All of the listing must be given again exactly, except that the images are dropped.

>>>

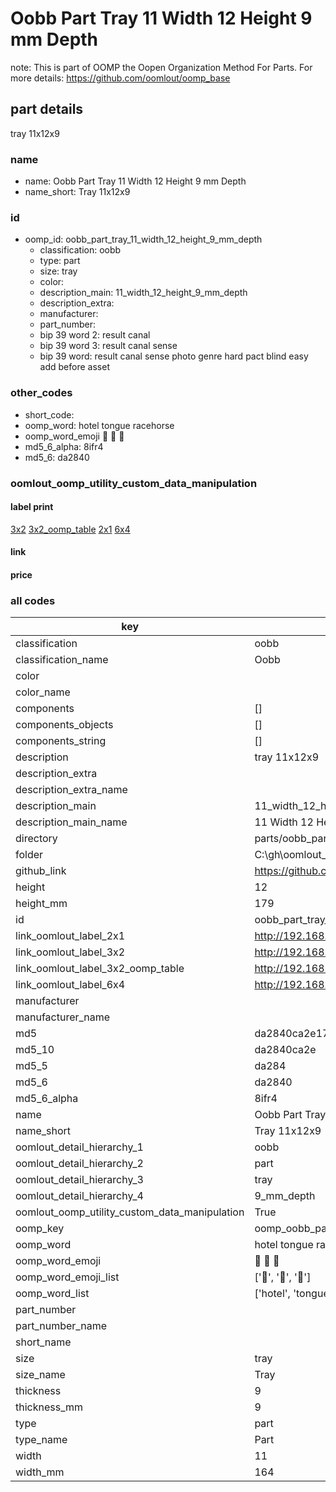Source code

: # Oobb Part Tray 11 Width 12 Height 9 mm Depth  

note: This is part of OOMP the Oopen Organization Method For Parts. For more details: https://github.com/oomlout/oomp_base

##  part details
  



tray 11x12x9



### name
* name: Oobb Part Tray 11 Width 12 Height 9 mm Depth
* name_short: Tray 11x12x9 
### id
* oomp_id: oobb_part_tray_11_width_12_height_9_mm_depth
  * classification: oobb
  * type: part
  * size: tray
  * color: 
  * description_main: 11_width_12_height_9_mm_depth
  * description_extra: 
  * manufacturer: 
  * part_number: 
  * bip 39 word 2: result canal
  * bip 39 word 3: result canal sense
  * bip 39 word: result canal sense photo genre hard pact blind easy add before asset

### other_codes
* short_code: 
* oomp_word: hotel tongue racehorse
* oomp_word_emoji :hotel: :tongue: :racehorse:
* md5_6_alpha: 8ifr4
* md5_6: da2840






### oomlout_oomp_utility_custom_data_manipulation
#### label print
[3x2](http://192.168.1.245:1112/?label=oomp%208ifr4)
[3x2_oomp_table](http://192.168.1.108:1112/?label=oomp%208ifr4)
[2x1](http://192.168.1.242:1112/?label=oomp%208ifr4)
[6x4](http://192.168.1.55:1112/?label=oomp%208ifr4)    

#### link

                              

#### price







### all codes 
| key | value |  
| --- | --- |  
| classification | oobb |  
| classification_name | Oobb |  
| color |  |  
| color_name |  |  
| components | [] |  
| components_objects | [] |  
| components_string | [] |  
| description | tray 11x12x9 |  
| description_extra |  |  
| description_extra_name |  |  
| description_main | 11_width_12_height_9_mm_depth |  
| description_main_name | 11 Width 12 Height 9 mm Depth |  
| directory | parts/oobb_part_tray_11_width_12_height_9_mm_depth |  
| folder | C:\gh\oomlout_oobb_version_4_generated_parts\parts\oobb_part_tray_11_width_12_height_9_mm_depth |  
| github_link | https://github.com/oomlout/oomlout_oomp_part_src/tree/main/parts/oobb_part_tray_11_width_12_height_9_mm_depth |  
| height | 12 |  
| height_mm | 179 |  
| id | oobb_part_tray_11_width_12_height_9_mm_depth |  
| link_oomlout_label_2x1 | http://192.168.1.242:1112/?label=oomp%208ifr4 |  
| link_oomlout_label_3x2 | http://192.168.1.245:1112/?label=oomp%208ifr4 |  
| link_oomlout_label_3x2_oomp_table | http://192.168.1.108:1112/?label=oomp%208ifr4 |  
| link_oomlout_label_6x4 | http://192.168.1.55:1112/?label=oomp%208ifr4 |  
| manufacturer |  |  
| manufacturer_name |  |  
| md5 | da2840ca2e17d3d5a4b08a3b878845be |  
| md5_10 | da2840ca2e |  
| md5_5 | da284 |  
| md5_6 | da2840 |  
| md5_6_alpha | 8ifr4 |  
| name | Oobb Part Tray 11 Width 12 Height 9 mm Depth |  
| name_short | Tray 11x12x9  |  
| oomlout_detail_hierarchy_1 | oobb |  
| oomlout_detail_hierarchy_2 | part |  
| oomlout_detail_hierarchy_3 | tray |  
| oomlout_detail_hierarchy_4 | 9_mm_depth |  
| oomlout_oomp_utility_custom_data_manipulation | True |  
| oomp_key | oomp_oobb_part_tray_11_width_12_height_9_mm_depth |  
| oomp_word | hotel tongue racehorse |  
| oomp_word_emoji | :hotel: :tongue: :racehorse: |  
| oomp_word_emoji_list | [':hotel:', ':tongue:', ':racehorse:'] |  
| oomp_word_list | ['hotel', 'tongue', 'racehorse'] |  
| part_number |  |  
| part_number_name |  |  
| short_name |  |  
| size | tray |  
| size_name | Tray |  
| thickness | 9 |  
| thickness_mm | 9 |  
| type | part |  
| type_name | Part |  
| width | 11 |  
| width_mm | 164 |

<<<

Task output:
Source code

: # Oobb Part Tray 11 Width 12 Height 9 mm Depth  

note: This is part of OOMP the Oopen Organization Method For Parts. For more details: https://github.com/oomlout/oomp_base

##  part details
  



tray 11x12x9



### name
* name: Oobb Part Tray 11 Width 12 Height 9 mm Depth
* name_short: Tray 11x12x9 
### id
* oomp_id: oobb_part_tray_11_width_12_height_9_mm_depth
  * classification: oobb
  * type: part
  * size: tray
  * color: 
  * description_main: 11_width_12_height_9_mm_depth
  * description_extra: 
  * manufacturer: 
  * part_number: 
  * bip 39 word 2: result canal
  * bip 39 word 3: result canal sense
  * bip 39 word: result canal sense photo genre hard pact blind easy add before asset

### other_codes
* short_code: 
* oomp_word: hotel tongue racehorse
* oomp_word_emoji :hotel: :tongue: :racehorse:
* md5_6_alpha: 8ifr4
* md5_6: da2840






### oomlout_oomp_utility_custom_data_manipulation
#### label print
[3x2](http://192.168.1.245:1112/?label=oomp%208ifr4)
[3x2_oomp_table](http://192.168.1.108:1112/?label=oomp%208ifr4)
[2x1](http://192.168.1.242:1112/?label=oomp%208ifr4)
[6x4](http://192.168.1.55:1112/?label=oomp%208ifr4)    

#### link

                              

#### price







### all codes 
| key | value |  
| --- | --- |  
| classification | oobb |  
| classification_name | Oobb |  
| color |  |  
| color_name |  |  
| components | [] |  
| components_objects | [] |  
| components_string | [] |  
| description | tray 11x12x9 |  
| description_extra |  |  
| description_extra_name |  |  
| description_main | 11_width_12_height_9_mm_depth |  
| description_main_name | 11 Width 12 Height 9 mm Depth |  
| directory | parts/oobb_part_tray_11_width_12_height_9_mm_depth |  
| folder | C:\gh\oomlout_oobb_version_4_generated_parts\parts\oobb_part_tray_11_width_12_height_9_mm_depth |  
| github_link | https://github.com/oomlout/oomlout_oomp_part_src/tree/main/parts/oobb_part_tray_11_width_12_height_9_mm_depth |  
| height | 12 |  
| height_mm | 179 |  
| id | oobb_part_tray_11_width_12_height_9_mm_depth |  
| link_oomlout_label_2x1 | http://192.168.1.242:1112/?label=oomp%208ifr4 |  
| link_oomlout_label_3x2 | http://192.168.1.245:1112/?label=oomp%208ifr4 |  
| link_oomlout_label_3x2_oomp_table | http://192.168.1.108:1112/?label=oomp%208ifr4 |  
| link_oomlout_label_6x4 | http://192.168.1.55:1112/?label=oomp%208ifr4 |  
| manufacturer |  |  
| manufacturer_name |  |  
| md5 | da2840ca2e17d3d5a4b08a3b878845be |  
| md5_10 | da2840ca2e |  
| md5_5 | da284 |  
| md5_6 | da2840 |  
| md5_6_alpha | 8ifr4 |  
| name | Oobb Part Tray 11 Width 12 Height 9 mm Depth |  
| name_short | Tray 11x12x9  |  
| oomlout_detail_hierarchy_1 | oobb |  
| oomlout_detail_hierarchy_2 | part |  
| oomlout_detail_hierarchy_3 | tray |  
| oomlout_detail_hierarchy_4 | 9_mm_depth |  
| oomlout_oomp_utility_custom_data_manipulation | True |  
| oomp_key | oomp_oobb_part_tray_11_width_12_height_9_mm_depth |  
| oomp_word | hotel tongue racehorse |  
| oomp_word_emoji | :hotel: :tongue: :racehorse: |  
| oomp_word_emoji_list | [':hotel:', ':tongue:', ':racehorse:'] |  
| oomp_word_list | ['hotel', 'tongue', 'racehorse'] |  
| part_number |  |  
| part_number_name |  |  
| short_name |  |  
| size | tray |  
| size_name | Tray |  
| thickness | 9 |  
| thickness_mm | 9 |  
| type | part |  
| type_name | Part |  
| width | 11 |  
| width_mm | 164 |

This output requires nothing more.